Court records show the city has tried to take the lawsuit out of the hands of a judge. Instead, have it decided by a panel of three people all picked by the Department of Public Utilities and city council members.
“I think it’s a complete sham. I really do,” Yoby said.
“I’ve never seen anything like this,” Attorney Tom Merriman said.
He wonders how anyone can expect justice from a panel hand-picked by the city.
“This is not something a legitimate public utility or any legitimate business does to its customers,” Merriman added,
Attorneys for the city argued Friday, during a hearing in Cuyahoga County Common Pleas Court, that back in the spring, Cleveland City Council adopted a new ordinance that states disputes against CPP will be heard by the arbitration board.
Video from a council hearing shows a city official telling councilmembers, “It has to be fluid and unbiased.”
Friday, City Law Director Mark Griffin told the I-Team, “The city has created a new, more efficient way of handling disputes.”
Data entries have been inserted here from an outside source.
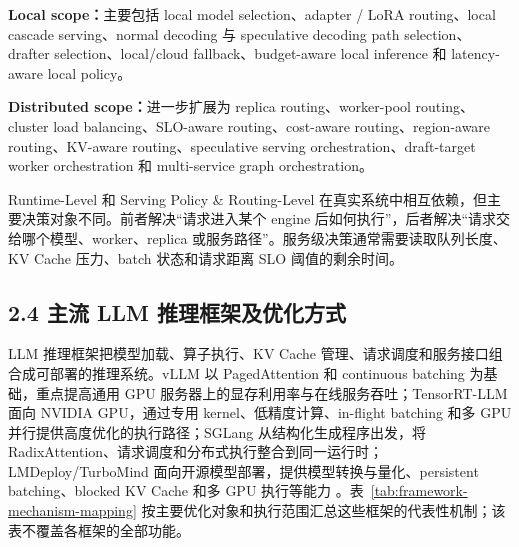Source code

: \textbf{Local scope：}主要包括 local model selection、adapter / LoRA routing、local cascade serving、normal decoding 与 speculative decoding path selection、drafter selection、local/cloud fallback、budget-aware local inference 和 latency-aware local policy。

\textbf{Distributed scope：}进一步扩展为 replica routing、worker-pool routing、cluster load balancing、SLO-aware routing、cost-aware routing、region-aware routing、KV-aware routing、speculative serving orchestration、draft-target worker orchestration 和 multi-service graph orchestration。

Runtime-Level 和 Serving Policy \& Routing-Level 在真实系统中相互依赖，但主要决策对象不同。前者解决“请求进入某个 engine 后如何执行”，后者解决“请求交给哪个模型、worker、replica 或服务路径”。服务级决策通常需要读取队列长度、KV Cache 压力、batch 状态和请求距离 SLO 阈值的剩余时间。




\subsection*{2.4 主流 LLM 推理框架及优化方式}

LLM 推理框架把模型加载、算子执行、KV Cache 管理、请求调度和服务接口组合成可部署的推理系统。vLLM 以 PagedAttention 和 continuous batching 为基础，重点提高通用 GPU 服务器上的显存利用率与在线服务吞吐；TensorRT-LLM 面向 NVIDIA GPU，通过专用 kernel、低精度计算、in-flight batching 和多 GPU 并行提供高度优化的执行路径；SGLang 从结构化生成程序出发，将 RadixAttention、请求调度和分布式执行整合到同一运行时；LMDeploy/TurboMind 面向开源模型部署，提供模型转换与量化、persistent batching、blocked KV Cache 和多 GPU 执行等能力 \cite{kwon2023efficient,nvidia2026tensorrt,zheng2024sglang,lmdeploy2026documentation}。表~\ref{tab:framework-mechanism-mapping} 按主要优化对象和执行范围汇总这些框架的代表性机制；该表不覆盖各框架的全部功能。


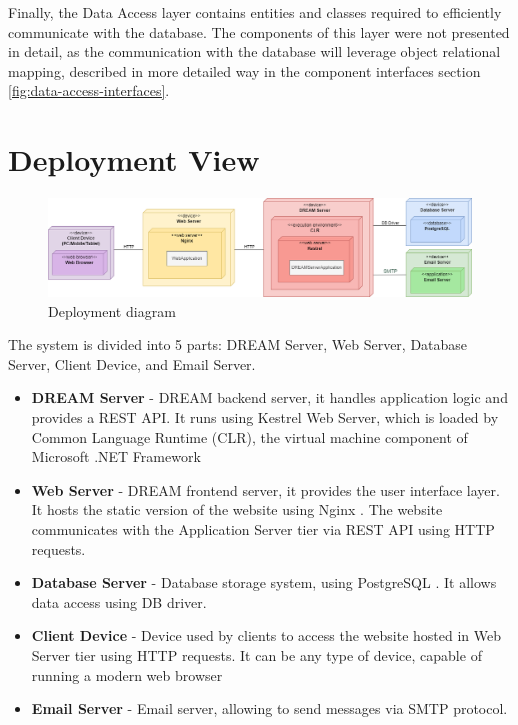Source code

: Finally, the Data Access layer contains entities and classes required to efficiently communicate with the database. The components of this layer were not presented in detail, as the communication with the database will leverage object relational mapping, described in more detailed way in the component interfaces section \ref{fig:data-access-interfaces}.

\section{Deployment View}
\begin{figure}[H]
    \centering
    \includegraphics[width=\textwidth]{diagrams/deployment.png}
    \caption{Deployment diagram}
    \label{fig:deployment}
\end{figure}
The system is divided into 5 parts: DREAM Server, Web Server, Database Server, Client Device, and Email Server.
\begin{itemize}
    \item \textbf{DREAM Server} - DREAM backend server, it handles application logic and provides a REST API. It runs using Kestrel Web Server, which is loaded by Common Language Runtime (CLR), the virtual machine component of Microsoft .NET Framework 
    \item \textbf{Web Server} - DREAM frontend server, it provides the user interface layer. It hosts the static version of the website using Nginx \cite{nginx}. The website communicates with the Application Server tier via REST API using HTTP requests.
    \item \textbf{Database Server} - Database storage system, using PostgreSQL \cite{postgresql}. It allows data access using DB driver. 
    \item \textbf{Client Device} - Device used by clients to access the website hosted in Web Server tier using HTTP requests. It can be any type of device, capable of running a modern web browser
    \item \textbf{Email Server} - Email server, allowing to send messages via SMTP protocol.
\end{itemize}

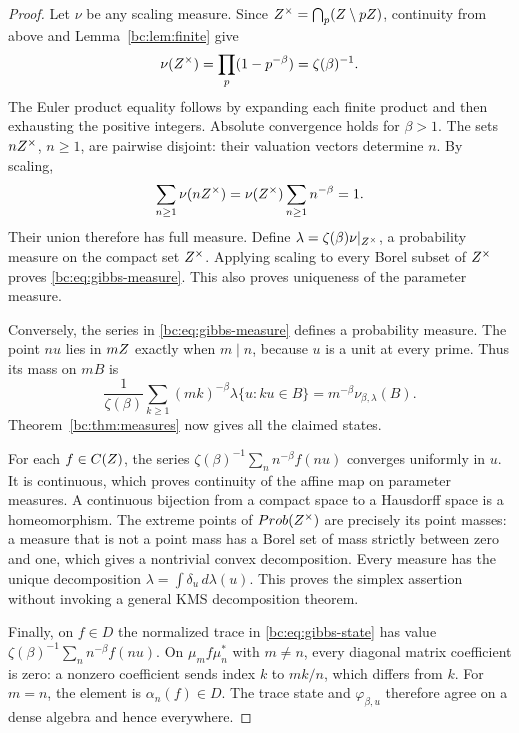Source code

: \begin{proof}
Let \(\nu\) be any scaling measure. Since
\(Z^{\times}=\bigcap_p(Z\setminus pZ)\), continuity from above and
Lemma~\ref{bc:lem:finite} give
\[
 \nu(Z^{\times})=\prod_p(1-p^{-\beta})=\zeta(\beta)^{-1}.
\]
The Euler product equality follows by expanding each finite product and
then exhausting the positive integers. Absolute convergence holds for
\(\beta>1\). The sets \(nZ^{\times}\), \(n\geq1\), are pairwise disjoint:
their valuation vectors determine \(n\). By scaling,
\[
 \sum_{n\geq1}\nu(nZ^{\times})
 =\nu(Z^{\times})\sum_{n\geq1}n^{-\beta}=1.
\]
Their union therefore has full measure. Define
\(\lambda=\zeta(\beta)\nu|_{Z^{\times}}\), a probability measure on the
compact set \(Z^{\times}\). Applying scaling to every Borel subset of
\(Z^{\times}\) proves \eqref{bc:eq:gibbs-measure}. This also proves uniqueness
of the parameter measure.

Conversely, the series in \eqref{bc:eq:gibbs-measure} defines a probability
measure. The point \(nu\) lies in \(mZ\) exactly when \(m\mid n\),
because \(u\) is a unit at every prime. Thus its mass on \(mB\) is
\[
 \frac1{\zeta(\beta)}\sum_{k\geq1}(mk)^{-\beta}
          \lambda\{u:ku\in B\}
 =m^{-\beta}\nu_{\beta,\lambda}(B).
\]
Theorem~\ref{bc:thm:measures} now gives all the claimed states.

For each \(f\in C(Z)\), the series
\(\zeta(\beta)^{-1}\sum_n n^{-\beta}f(nu)\) converges uniformly in
\(u\). It is continuous, which proves continuity of the affine map
on parameter measures. A continuous bijection from a compact space to
a Hausdorff space is a homeomorphism. The extreme points of
\(Prob(Z^{\times})\) are precisely its point masses: a measure that is not
a point mass has a Borel set of mass strictly between zero and one,
which gives a nontrivial convex decomposition. Every measure has the
unique decomposition \(\lambda=\int\delta_u\,d\lambda(u)\).
This proves the simplex assertion without invoking a general KMS
decomposition theorem.

Finally, on \(f\in D\) the normalized trace in
\eqref{bc:eq:gibbs-state} has value
\(\zeta(\beta)^{-1}\sum_nn^{-\beta}f(nu)\).
On \(\mu_mf\mu_n^*\) with \(m\ne n\), every diagonal matrix
coefficient is zero: a nonzero coefficient sends index \(k\) to
\(mk/n\), which differs from \(k\). For \(m=n\), the element is
\(\alpha_n(f)\in D\). The trace state and \(\varphi_{\beta,u}\)
therefore agree on a dense algebra and hence everywhere.
\end{proof}

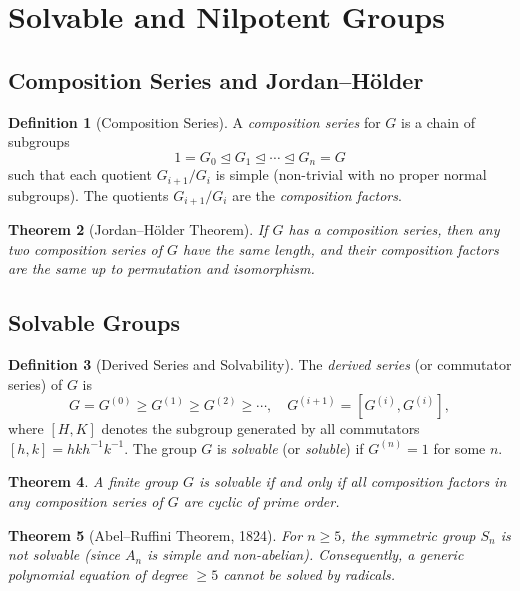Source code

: \documentclass[12pt,a4paper]{amsart}
\newtheorem{theorem}{Theorem}[section]
\theoremstyle{definition}
\newtheorem{definition}[theorem]{Definition}
\begin{document}
\section{Solvable and Nilpotent Groups}
\label{sec:solvable}

\subsection{Composition Series and Jordan--H\"{o}lder}

\begin{definition}[Composition Series]
A \emph{composition series} for $G$ is a chain of subgroups
\[
  1 = G_0 \trianglelefteq G_1 \trianglelefteq \cdots \trianglelefteq G_n = G
\]
such that each quotient $G_{i+1}/G_i$ is simple (non-trivial with no proper normal
subgroups). The quotients $G_{i+1}/G_i$ are the \emph{composition factors}.
\end{definition}

\begin{theorem}[Jordan--H\"{o}lder Theorem]
\label{thm:jordan_holder}
If $G$ has a composition series, then any two composition series of $G$ have the same
length, and their composition factors are the same up to permutation and isomorphism.
\end{theorem}

\subsection{Solvable Groups}

\begin{definition}[Derived Series and Solvability]
The \emph{derived series} (or commutator series) of $G$ is
\[
  G = G^{(0)} \geq G^{(1)} \geq G^{(2)} \geq \cdots,
  \quad G^{(i+1)} = [G^{(i)}, G^{(i)}],
\]
where $[H, K]$ denotes the subgroup generated by all commutators $[h,k] = hkh^{-1}k^{-1}$.
The group $G$ is \emph{solvable} (or \emph{soluble}) if $G^{(n)} = 1$ for some $n$.
\end{definition}

\begin{theorem}
A finite group $G$ is solvable if and only if all composition factors in any composition
series of $G$ are cyclic of prime order.
\end{theorem}

\begin{theorem}[Abel--Ruffini Theorem, 1824]
\label{thm:abel_ruffini}
For $n \geq 5$, the symmetric group $S_n$ is \emph{not} solvable (since
$A_n$ is simple and non-abelian). Consequently, a generic polynomial equation of
degree $\geq 5$ cannot be solved by radicals.
\end{theorem}
\end{document}
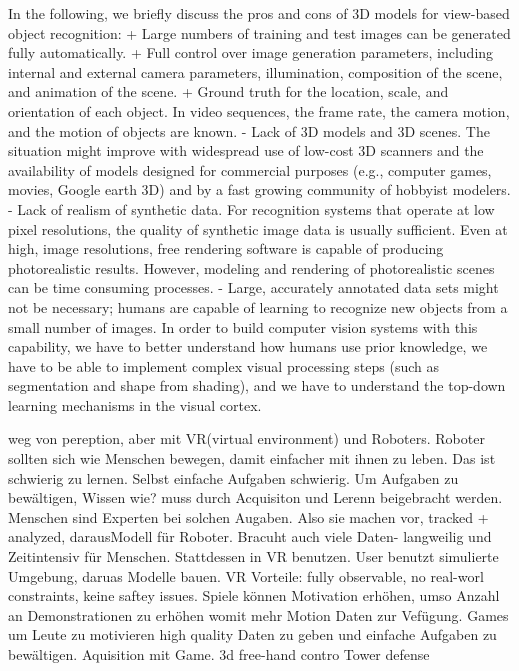 \cite{heisele} \newline
In the following, we briefly discuss the pros and cons of 3D models for view-based object recognition: \newline
+ Large numbers of training and test images can be generated fully automatically.\newline
+ Full control over image generation parameters, including internal and external camera parameters, illumination, composition of the scene, and animation of the scene.\newline
+ Ground truth for the location, scale, and orientation of each object. In video sequences, the frame rate, the camera motion, and the motion of objects are known.\newline
- Lack of 3D models and 3D scenes. The situation might improve with widespread use of low-cost 3D scanners and the availability of models designed for commercial purposes (e.g., computer games, movies, Google earth 3D) and by a fast growing community of hobbyist modelers.\newline
- Lack of realism of synthetic data. For recognition systems that operate at low pixel resolutions, the quality of synthetic image data is usually sufficient. Even at high, image resolutions, free rendering software is capable of producing photorealistic results. However, modeling and rendering of photorealistic scenes can be time consuming processes.\newline
- Large, accurately annotated data sets might not be necessary; humans are capable of learning to recognize new objects from a small number of images. In order to build computer vision systems with this capability, we have to better understand how humans use prior knowledge, we have to be able to implement complex visual processing steps (such as segmentation and shape from shading), and we have to understand the top-down learning mechanisms in the visual cortex.  \par


\cite{imitationLearning1} \newline
weg von pereption, aber mit VR(virtual environment) und Roboters. \newline
Roboter sollten sich wie Menschen bewegen, damit einfacher mit ihnen zu leben. Das ist schwierig zu lernen. Selbst einfache Aufgaben schwierig. Um Aufgaben zu bewältigen, Wissen wie? muss durch Acquisiton und Lerenn beigebracht werden. Menschen sind Experten bei solchen Augaben. Also sie machen vor, tracked + analyzed, darausModell für Roboter. Bracuht auch viele Daten- langweilig und Zeitintensiv für Menschen. \newline
Stattdessen in VR benutzen. User benutzt simulierte Umgebung, daruas Modelle bauen. VR Vorteile: fully observable, no real-worl constraints, keine saftey issues. Spiele können Motivation erhöhen, umso Anzahl an Demonstrationen zu erhöhen womit mehr Motion Daten zur Vefügung. \newline
Games um Leute zu motivieren high quality Daten zu geben und einfache Aufgaben zu bewältigen. Aquisition mit Game. 3d free-hand contro Tower defense \par

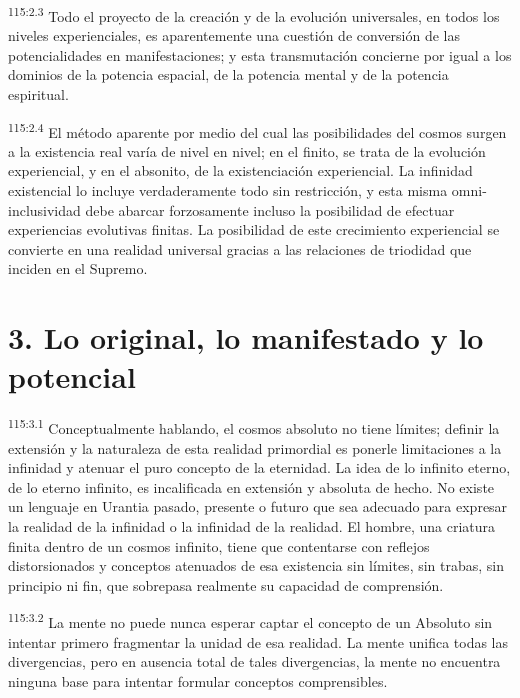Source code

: \par
\textsuperscript{115:2.3} Todo el proyecto de la creación y de la evolución universales, en todos los niveles experienciales, es aparentemente una cuestión de conversión de las potencialidades en manifestaciones; y esta transmutación concierne por igual a los dominios de la potencia espacial, de la potencia mental y de la potencia espiritual.

\par
\textsuperscript{115:2.4} El método aparente por medio del cual las posibilidades del cosmos surgen a la existencia real varía de nivel en nivel; en el finito, se trata de la evolución experiencial, y en el absonito, de la existenciación experiencial. La infinidad existencial lo incluye verdaderamente todo sin restricción, y esta misma omni-inclusividad debe abarcar forzosamente incluso la posibilidad de efectuar experiencias evolutivas finitas. La posibilidad de este crecimiento experiencial se convierte en una realidad universal gracias a las relaciones de triodidad que inciden en el Supremo.

\section*{3. Lo original, lo manifestado y lo potencial}
\par
\textsuperscript{115:3.1} Conceptualmente hablando, el cosmos absoluto no tiene límites; definir la extensión y la naturaleza de esta realidad primordial es ponerle limitaciones a la infinidad y atenuar el puro concepto de la eternidad. La idea de lo infinito eterno, de lo eterno infinito, es incalificada en extensión y absoluta de hecho. No existe un lenguaje en Urantia pasado, presente o futuro que sea adecuado para expresar la realidad de la infinidad o la infinidad de la realidad. El hombre, una criatura finita dentro de un cosmos infinito, tiene que contentarse con reflejos distorsionados y conceptos atenuados de esa existencia sin límites, sin trabas, sin principio ni fin, que sobrepasa realmente su capacidad de comprensión.

\par
\textsuperscript{115:3.2} La mente no puede nunca esperar captar el concepto de un Absoluto sin intentar primero fragmentar la unidad de esa realidad. La mente unifica todas las divergencias, pero en ausencia total de tales divergencias, la mente no encuentra ninguna base para intentar formular conceptos comprensibles.


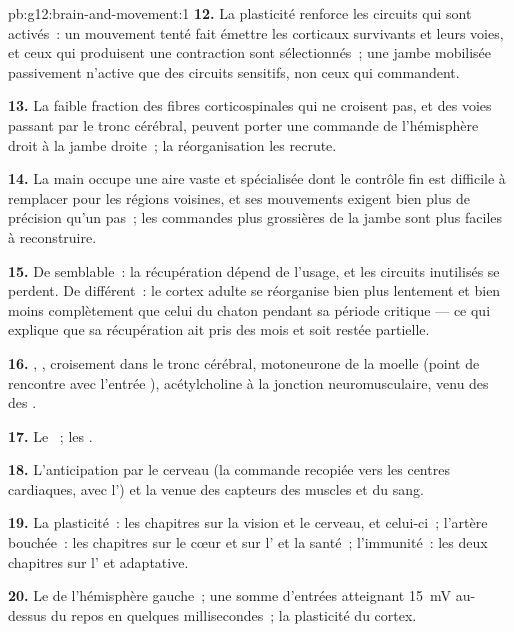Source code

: \begin{solution}{pb:g12:brain-and-movement:1}
\textbf{12.} La plasticité renforce les circuits qui sont activés~:
un mouvement tenté fait émettre les  corticaux survivants et
leurs voies, et ceux qui produisent une contraction sont
sélectionnés~; une jambe mobilisée passivement n'active que des
circuits sensitifs, non ceux qui commandent.

\textbf{13.} La faible fraction des fibres corticospinales qui ne
croisent pas, et des voies passant par le tronc cérébral, peuvent
porter une commande de l'hémisphère droit à la jambe droite~; la
réorganisation les recrute.

\textbf{14.} La main occupe une aire vaste et spécialisée dont le
contrôle fin est difficile à remplacer pour les régions voisines, et
ses mouvements exigent bien plus de précision qu'un pas~; les
commandes plus grossières de la jambe sont plus faciles à
reconstruire.

\textbf{15.} De semblable~: la récupération dépend de l'usage, et les
circuits inutilisés se perdent. De différent~: le cortex adulte se
réorganise bien plus lentement et bien moins complètement que celui du
chaton pendant sa période critique --- ce qui explique que sa
récupération ait pris des mois et soit restée partielle.

\textbf{16.} , , croisement dans le
tronc cérébral, motoneurone de la moelle (point de rencontre avec
l'entrée ), acétylcholine à la jonction neuromusculaire, 
venu des  des .

\textbf{17.} Le ~; les .

\textbf{18.} L'anticipation par le cerveau (la commande recopiée vers
les centres cardiaques, avec l') et la  venue des
capteurs des muscles et du sang.

\textbf{19.} La plasticité~: les chapitres sur la vision et le cerveau,
et celui-ci~; l'artère bouchée~: les chapitres sur le cœur et sur
l' et la santé~; l'immunité~: les deux chapitres sur
l' et adaptative.

\textbf{20.} Le  de l'hémisphère gauche~; une
somme d'entrées atteignant \qty{15}{mV} au-dessus du repos en quelques
millisecondes~; la plasticité du cortex.
\end{solution}
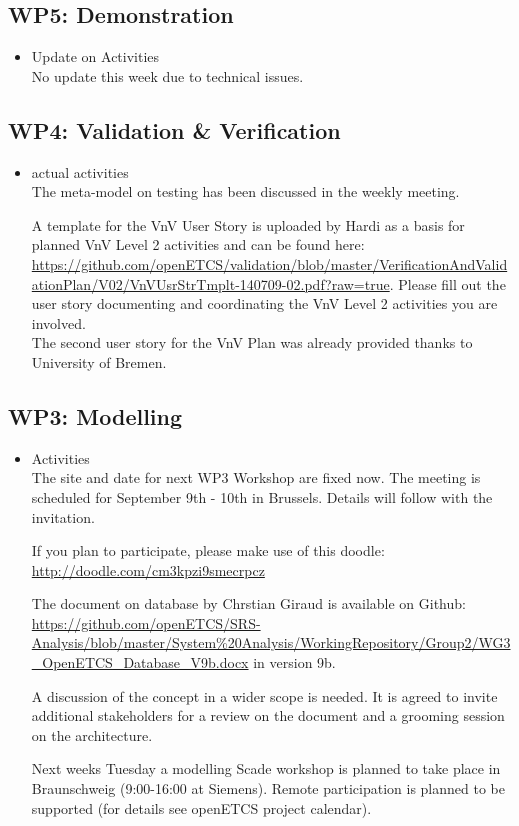\documentclass[a4paper, 11pt]{article}
\begin{document}
\subsection{WP5: Demonstration}
\begin{itemize}
\item Update on Activities\\

No update this week due to technical issues.

\end{itemize}


\subsection{WP4: Validation \& Verification}
\begin{itemize}
\item actual activities\\
The meta-model on testing has been discussed in the weekly meeting. 

A template for the VnV User Story is uploaded by Hardi as a basis for planned VnV Level 2 activities and can be found here: \url{https://github.com/openETCS/validation/blob/master/VerificationAndValidationPlan/V02/VnVUsrStrTmplt-140709-02.pdf?raw=true}. Please fill out the user story documenting and coordinating the VnV Level 2 activities you are involved.\\
The second user story for the VnV Plan was already provided thanks to University of Bremen.
 
\end{itemize}

\subsection{WP3: Modelling}

\begin{itemize}
\item Activities\\

The site and date for next WP3 Workshop are fixed now. The meeting is scheduled for September 9th - 10th in Brussels. Details will follow with the invitation.

If you plan to participate, please make use of this doodle: \url{http://doodle.com/cm3kpzi9smecrpcz}

The document on database by Chrstian Giraud is available on Github: \url{https://github.com/openETCS/SRS-Analysis/blob/master/System%20Analysis/WorkingRepository/Group2/WG3_OpenETCS_Database_V9b.docx} in version 9b.

A discussion of the concept in a wider scope is needed. It is agreed to invite additional stakeholders for a review on the document and a grooming session on the architecture.

Next weeks Tuesday a modelling Scade workshop is planned to take place in Braunschweig (9:00-16:00 at Siemens). Remote participation is planned to be supported (for details see openETCS project calendar).

\end{itemize}
\end{document}
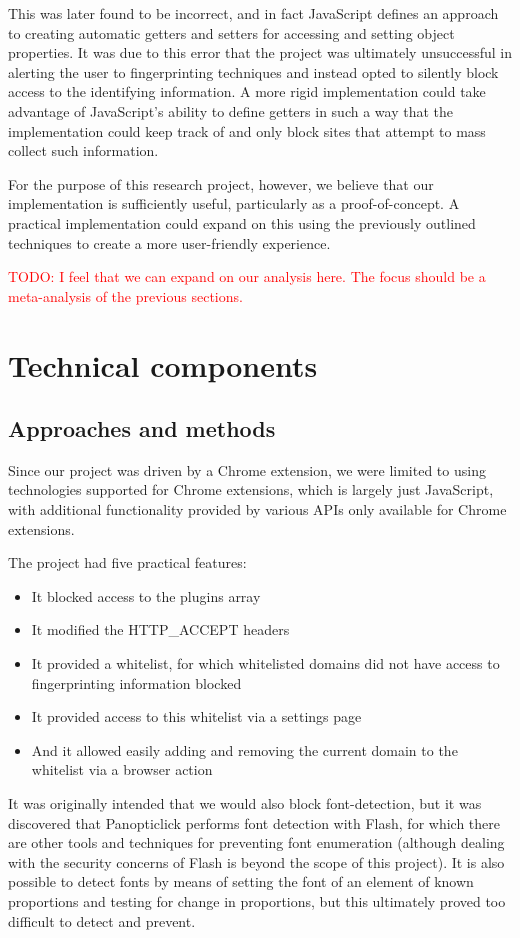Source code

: \documentclass[12pt,a4paper]{article}
\begin{document}
This was later found to be incorrect, and in fact JavaScript defines an approach to creating automatic getters and setters for accessing and setting object properties. It was due to this error that the project was ultimately unsuccessful in alerting the user to fingerprinting techniques and instead opted to silently block access to the identifying information. A more rigid implementation could take advantage of JavaScript's ability to define getters in such a way that the implementation could keep track of and only block sites that attempt to mass collect such information.

For the purpose of this research project, however, we believe that our implementation is sufficiently useful, particularly as a proof-of-concept. A practical implementation could expand on this using the previously outlined techniques to create a more user-friendly experience.

\textcolor{red}{TODO: I feel that we can expand on our analysis here. The focus should be a meta-analysis of the previous sections.}

\section{Technical components}
\subsection{Approaches and methods}
Since our project was driven by a Chrome extension, we were limited to using technologies supported for Chrome extensions, which is largely just JavaScript, with additional functionality provided by various APIs only available for Chrome extensions.

The project had five practical features:
\begin{itemize}
	\item It blocked access to the plugins array
	\item It modified the HTTP\_ACCEPT headers
	\item It provided a whitelist, for which whitelisted domains did not have access to fingerprinting information blocked
	\item It provided access to this whitelist via a settings page
	\item And it allowed easily adding and removing the current domain to the whitelist via a browser action
\end{itemize}

It was originally intended that we would also block font-detection, but it was discovered that Panopticlick performs font detection with Flash, for which there are other tools and techniques for preventing font enumeration (although dealing with the security concerns of Flash is beyond the scope of this project). It is also possible to detect fonts by means of setting the font of an element of known proportions and testing for change in proportions, but this ultimately proved too difficult to detect and prevent.
\end{document}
But, we followed up by asking how the city can simply take something out of the hands of the court, then pick people to decide it.
“I’m not going to talk about the litigation, just the legislation. Under the legislation, they’re required to all be neutral,” Griffin said.
Attorney Merriman, though, said, “Well, that’s not justice. That’s not America. That’s not how it’s supposed to work. I don’t think the court’s going to tolerate it.”
You expect your power bill to charge you for what you used. Lawyers behind the class-action lawsuit say the city owes customers big money for quote “unauthorized” and “undisclosed” billing adjustments. In other words, hidden charges.
Merriman says buried in the energy adjustment charge is an environmental charge that is in violation of the Cleveland city ordinance.
The case is set for trial in October.
But, again, lawyers for the city and the customers argued over whether the case will be heard in a courtroom or in front the new three-person city panels.
It will be at least another week before a judge decides if the case will remain in her courtroom.
Yoby plans to keep fighting.
“We’ve done this for seven years now. I’ll do it another seven years if I have to,” he said.